If there’s a single lesson that comes through in the day-to-day of chemical research, it’s that progress depends just as much on behind-the-scenes details as headline innovations. For years, exploration in pharmaceuticals, agrochemicals, and material science has been shaped by a few reliable pyridine intermediates. 2-Fluoro-4-Methyl-5-Bromopyridine is only the latest in a line of compounds that provide a launching pad for creative work. It carves out a niche not by being trendy, but by making new kinds of chemistry straightforward and less risky—qualities that make for smoother R&D despite tighter budgets and steeper goals.
Access to flexible intermediates also spurs more sustainable practices. Greener chemistry gains traction when chemists lean on building blocks that cut down on excess reagents, minimize by-products, and work in common solvents. 2-Fluoro-4-Methyl-5-Bromopyridine sits at this crossroad, where practical needs meet real-world constraints. For me and many peers, the satisfaction comes in seeing projects move from concept to result more predictably. The less time spent on troubleshooting and reorders, the more attention can be paid to designing smarter, more elegant chemistry.
The chemical industry never stands still, and neither do the standards that researchers hold for their core materials. 2-Fluoro-4-Methyl-5-Bromopyridine isn’t just another reagent in the catalog. With its balanced mix of substituents and proven utility across research areas, it delivers more than basic precursors. Real-world needs have shaped the way this compound is produced, handled, and documented.

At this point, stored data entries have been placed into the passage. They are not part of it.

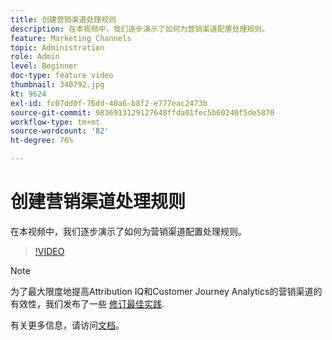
 ```yaml
---
title: 创建营销渠道处理规则
description: 在本视频中，我们逐步演示了如何为营销渠道配置处理规则。
feature: Marketing Channels
topic: Administration
role: Admin
level: Beginner
doc-type: feature video
thumbnail: 340792.jpg
kt: 9624
exl-id: fc07dd0f-76dd-40a6-b8f2-e777eac2473b
source-git-commit: 9836913129127648ffda01fec5b60240f5de5870
workflow-type: tm+mt
source-wordcount: '82'
ht-degree: 76%

---
```


# 创建营销渠道处理规则

在本视频中，我们逐步演示了如何为营销渠道配置处理规则。

>[!VIDEO](https://video.tv.adobe.com/v/340792/?quality=12&learn=on)

>[!NOTE]
>
>为了最大限度地提高Attribution IQ和Customer Journey Analytics的营销渠道的有效性，我们发布了一些 [修订最佳实践](https://experienceleague.adobe.com/docs/analytics/components/marketing-channels/mchannel-best-practices.html?lang=zh-Hans).

有关更多信息，请访问[文档](https://experienceleague.adobe.com/docs/analytics/components/marketing-channels/c-rules.html?lang=zh-hans)。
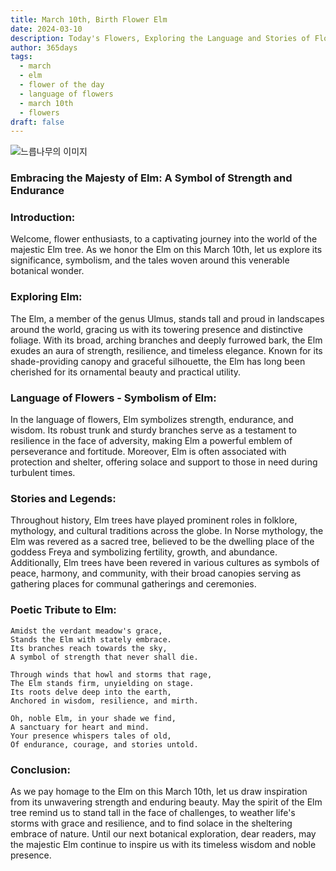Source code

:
 ```yaml
---
title: March 10th, Birth Flower Elm
date: 2024-03-10
description: Today's Flowers, Exploring the Language and Stories of Flowers Elm
author: 365days
tags:
  - march
  - elm
  - flower of the day
  - language of flowers
  - march 10th
  - flowers
draft: false
---
```


![느릅나무의 이미지](https://cdn.pixabay.com/photo/2018/06/11/08/18/leaves-3468013_960_720.jpg#center)

### Embracing the Majesty of Elm: A Symbol of Strength and Endurance

### Introduction:

Welcome, flower enthusiasts, to a captivating journey into the world of the majestic Elm tree. As we honor the Elm on this March 10th, let us explore its significance, symbolism, and the tales woven around this venerable botanical wonder.

### Exploring Elm:

The Elm, a member of the genus Ulmus, stands tall and proud in landscapes around the world, gracing us with its towering presence and distinctive foliage. With its broad, arching branches and deeply furrowed bark, the Elm exudes an aura of strength, resilience, and timeless elegance. Known for its shade-providing canopy and graceful silhouette, the Elm has long been cherished for its ornamental beauty and practical utility.

### Language of Flowers - Symbolism of Elm:

In the language of flowers, Elm symbolizes strength, endurance, and wisdom. Its robust trunk and sturdy branches serve as a testament to resilience in the face of adversity, making Elm a powerful emblem of perseverance and fortitude. Moreover, Elm is often associated with protection and shelter, offering solace and support to those in need during turbulent times.

### Stories and Legends:

Throughout history, Elm trees have played prominent roles in folklore, mythology, and cultural traditions across the globe. In Norse mythology, the Elm was revered as a sacred tree, believed to be the dwelling place of the goddess Freya and symbolizing fertility, growth, and abundance. Additionally, Elm trees have been revered in various cultures as symbols of peace, harmony, and community, with their broad canopies serving as gathering places for communal gatherings and ceremonies.

### Poetic Tribute to Elm:

```plaintext
Amidst the verdant meadow's grace,
Stands the Elm with stately embrace.
Its branches reach towards the sky,
A symbol of strength that never shall die.

Through winds that howl and storms that rage,
The Elm stands firm, unyielding on stage.
Its roots delve deep into the earth,
Anchored in wisdom, resilience, and mirth.

Oh, noble Elm, in your shade we find,
A sanctuary for heart and mind.
Your presence whispers tales of old,
Of endurance, courage, and stories untold.
```

### Conclusion:

As we pay homage to the Elm on this March 10th, let us draw inspiration from its unwavering strength and enduring beauty. May the spirit of the Elm tree remind us to stand tall in the face of challenges, to weather life's storms with grace and resilience, and to find solace in the sheltering embrace of nature. Until our next botanical exploration, dear readers, may the majestic Elm continue to inspire us with its timeless wisdom and noble presence.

For groups racing against funding cycles or regulatory changes, every improvement in quality and usability pays out downstream. As more teams share data and practical tips, the pathway to new molecules shortens. Persistent, versatile building blocks like this one will continue to play a big role wherever innovative chemistry is shaping the future. For anyone with a hand in synthesis, keeping top-class intermediates close is a habit worth holding onto—a foundation that supports not just the next breakthrough, but every step along the way.